In Indonesia and other emerging Southeast Asian countries, O2O is now seen as a necessary feature for many tech startups, and learnings from O2O players have quickly bled through the processes of traditional banking players as well as financial regulators.
Bridging the trust gap
The widespread use of O2O players indicates there remains trust issues, particularly in rural Indonesia and smaller cities outside Jakarta. A 2018 PwC survey of digital banking in Indonesia found that physical branches still provide the best experience, followed closely by mobile banking.

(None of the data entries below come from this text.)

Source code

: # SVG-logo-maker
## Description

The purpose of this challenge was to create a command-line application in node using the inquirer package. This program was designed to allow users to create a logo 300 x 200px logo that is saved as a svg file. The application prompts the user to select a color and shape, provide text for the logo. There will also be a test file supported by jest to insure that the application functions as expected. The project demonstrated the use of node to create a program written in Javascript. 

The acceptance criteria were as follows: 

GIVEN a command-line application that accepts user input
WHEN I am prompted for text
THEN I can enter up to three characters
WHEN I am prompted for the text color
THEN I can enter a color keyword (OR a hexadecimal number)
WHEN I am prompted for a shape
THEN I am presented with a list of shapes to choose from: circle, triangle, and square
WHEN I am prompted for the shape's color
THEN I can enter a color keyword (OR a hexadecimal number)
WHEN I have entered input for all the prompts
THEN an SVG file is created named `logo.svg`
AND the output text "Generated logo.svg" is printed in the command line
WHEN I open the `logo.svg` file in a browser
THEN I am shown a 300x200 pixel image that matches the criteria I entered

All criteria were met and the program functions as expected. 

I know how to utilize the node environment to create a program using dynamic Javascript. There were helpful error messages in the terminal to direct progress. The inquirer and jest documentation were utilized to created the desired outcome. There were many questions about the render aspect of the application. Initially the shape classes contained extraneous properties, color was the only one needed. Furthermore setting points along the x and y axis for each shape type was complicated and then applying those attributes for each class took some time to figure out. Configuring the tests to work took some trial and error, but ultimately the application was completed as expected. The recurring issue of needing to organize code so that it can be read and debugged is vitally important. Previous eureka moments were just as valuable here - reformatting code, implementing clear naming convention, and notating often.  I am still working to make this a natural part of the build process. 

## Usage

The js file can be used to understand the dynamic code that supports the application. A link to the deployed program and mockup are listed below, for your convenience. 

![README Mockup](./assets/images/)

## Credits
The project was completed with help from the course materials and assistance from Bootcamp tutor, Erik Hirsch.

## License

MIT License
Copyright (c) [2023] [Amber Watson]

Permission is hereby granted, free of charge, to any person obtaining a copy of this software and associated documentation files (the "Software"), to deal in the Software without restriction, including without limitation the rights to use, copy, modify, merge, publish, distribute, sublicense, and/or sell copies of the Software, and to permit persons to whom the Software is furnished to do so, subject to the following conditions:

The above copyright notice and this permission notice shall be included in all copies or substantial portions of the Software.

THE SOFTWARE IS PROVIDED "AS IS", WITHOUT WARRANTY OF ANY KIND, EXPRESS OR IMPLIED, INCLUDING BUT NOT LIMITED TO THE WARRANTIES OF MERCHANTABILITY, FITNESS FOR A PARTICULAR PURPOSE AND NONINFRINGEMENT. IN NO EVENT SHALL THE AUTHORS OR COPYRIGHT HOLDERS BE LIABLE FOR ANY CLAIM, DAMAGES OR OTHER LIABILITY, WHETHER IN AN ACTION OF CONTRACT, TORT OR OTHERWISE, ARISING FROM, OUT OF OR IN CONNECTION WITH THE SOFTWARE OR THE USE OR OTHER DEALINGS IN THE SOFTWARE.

The Google survey also found that both banked and unbanked Indonesians have concerns about personal data loss and phone theft.
Full financial inclusion remained out of reach so long as brick-and-mortar banks with legacy names — and the inherent brand trust — do not participate in the country’s digital revolution.
Recognizing this, the financial authority of Indonesia (OJK) launched the Laku Pandai or ‘Smart Practice’ initiative amongst local financial institutions in 2015 that sought to promote branchless banking throughout Indonesia.
This initiative takes a leaf out of the O2O book by using human agents (existing bank customers), offline retail merchants, or kiosks to act as mini-ATMs and mini-branches throughout rural Indonesia. Products under the programs offered basic savings accounts, microfinancing, and microinsurance.
Since its June 2015 inception, the initiative has grown by leaps and bounds across the archipelago. Between June 2015 and March 2019, the number of participating banks and financial institutions went from six to 30. The number of agents grew from 3,734 to more than 1 million and the number of accounts jumped from roughly 36,000 to more than 23.3 million.
The success of the Laku Pandai initiative in just four years paints a blueprint for digital banking in emerging markets. With the backing of heavyweight brand-name banks and human interaction at the local level, digital branchless banking has spread to almost every town in Indonesia.
Financial inclusion requires the marriage of trust in local solutions and the ease of going digital — all regulators and bankers need to do is find the correct mix for their markets.